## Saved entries
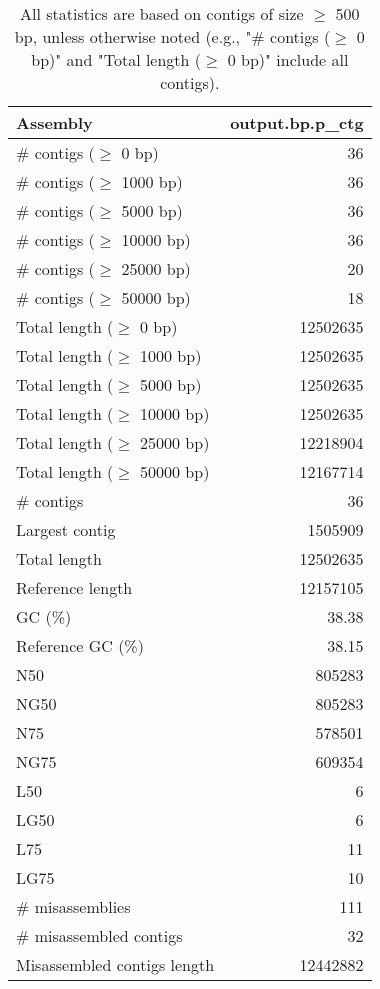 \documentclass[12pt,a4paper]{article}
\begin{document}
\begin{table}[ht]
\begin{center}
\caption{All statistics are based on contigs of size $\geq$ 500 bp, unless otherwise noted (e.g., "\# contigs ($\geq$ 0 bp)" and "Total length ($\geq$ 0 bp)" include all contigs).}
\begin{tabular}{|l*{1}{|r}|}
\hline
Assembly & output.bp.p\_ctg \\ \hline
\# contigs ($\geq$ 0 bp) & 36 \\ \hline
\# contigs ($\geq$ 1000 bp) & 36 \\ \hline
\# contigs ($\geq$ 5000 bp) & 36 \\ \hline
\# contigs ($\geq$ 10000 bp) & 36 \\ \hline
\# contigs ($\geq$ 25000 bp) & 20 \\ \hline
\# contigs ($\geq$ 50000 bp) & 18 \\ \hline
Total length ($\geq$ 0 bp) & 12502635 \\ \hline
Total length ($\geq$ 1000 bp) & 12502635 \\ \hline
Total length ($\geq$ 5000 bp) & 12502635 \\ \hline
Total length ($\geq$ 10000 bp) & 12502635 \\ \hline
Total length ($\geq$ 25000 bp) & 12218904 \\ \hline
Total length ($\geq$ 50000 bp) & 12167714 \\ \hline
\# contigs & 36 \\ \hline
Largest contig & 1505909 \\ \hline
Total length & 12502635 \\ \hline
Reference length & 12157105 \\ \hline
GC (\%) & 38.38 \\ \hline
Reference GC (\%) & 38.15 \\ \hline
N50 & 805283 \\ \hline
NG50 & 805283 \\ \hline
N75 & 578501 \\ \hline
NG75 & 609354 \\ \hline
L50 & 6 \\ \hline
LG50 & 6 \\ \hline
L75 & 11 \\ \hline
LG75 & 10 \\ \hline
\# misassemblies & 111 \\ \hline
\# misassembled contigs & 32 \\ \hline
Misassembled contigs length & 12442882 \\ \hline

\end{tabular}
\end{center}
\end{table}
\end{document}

---

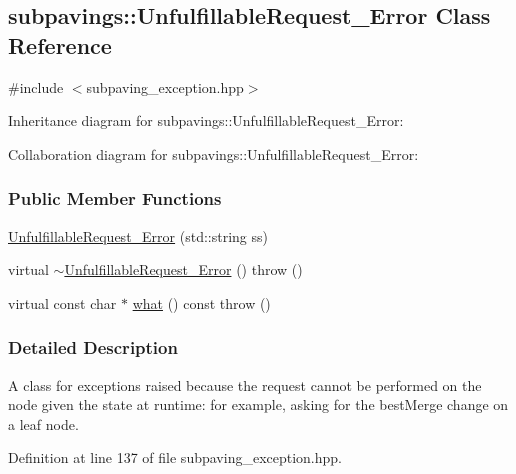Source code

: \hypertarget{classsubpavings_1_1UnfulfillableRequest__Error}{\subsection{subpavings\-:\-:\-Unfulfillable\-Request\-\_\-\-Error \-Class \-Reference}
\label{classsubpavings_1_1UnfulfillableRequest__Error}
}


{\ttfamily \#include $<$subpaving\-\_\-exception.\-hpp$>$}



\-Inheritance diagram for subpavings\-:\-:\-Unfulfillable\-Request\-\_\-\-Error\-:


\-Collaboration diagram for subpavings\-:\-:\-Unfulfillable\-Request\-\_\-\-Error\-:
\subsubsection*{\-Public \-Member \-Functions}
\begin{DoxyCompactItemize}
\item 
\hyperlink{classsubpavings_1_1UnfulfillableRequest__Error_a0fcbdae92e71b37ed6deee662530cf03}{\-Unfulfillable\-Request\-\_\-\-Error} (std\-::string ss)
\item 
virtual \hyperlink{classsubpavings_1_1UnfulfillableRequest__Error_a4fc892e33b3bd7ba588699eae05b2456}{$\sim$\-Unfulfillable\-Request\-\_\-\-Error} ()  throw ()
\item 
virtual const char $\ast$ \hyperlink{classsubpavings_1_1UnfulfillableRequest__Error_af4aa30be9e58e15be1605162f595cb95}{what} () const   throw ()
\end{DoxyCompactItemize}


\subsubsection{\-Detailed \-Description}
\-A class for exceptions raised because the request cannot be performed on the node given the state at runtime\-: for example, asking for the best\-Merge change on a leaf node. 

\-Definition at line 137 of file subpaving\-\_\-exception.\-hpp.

## How to complete this task
All lines above from the one with "($\geq$ 0 bp) & 36 \\ \hline" to the one with "GC (\%) & 38.38 \\ \hline", inclusive, should be copied exactly, and no other lines.

## Answer space
\# contigs ($\geq$ 0 bp) & 36 \\ \hline
\# contigs ($\geq$ 1000 bp) & 36 \\ \hline
\# contigs ($\geq$ 5000 bp) & 36 \\ \hline
\# contigs ($\geq$ 10000 bp) & 36 \\ \hline
\# contigs ($\geq$ 25000 bp) & 20 \\ \hline
\# contigs ($\geq$ 50000 bp) & 18 \\ \hline
Total length ($\geq$ 0 bp) & 12502635 \\ \hline
Total length ($\geq$ 1000 bp) & 12502635 \\ \hline
Total length ($\geq$ 5000 bp) & 12502635 \\ \hline
Total length ($\geq$ 10000 bp) & 12502635 \\ \hline
Total length ($\geq$ 25000 bp) & 12218904 \\ \hline
Total length ($\geq$ 50000 bp) & 12167714 \\ \hline
\# contigs & 36 \\ \hline
Largest contig & 1505909 \\ \hline
Total length & 12502635 \\ \hline
Reference length & 12157105 \\ \hline
GC (\%) & 38.38 \\ \hline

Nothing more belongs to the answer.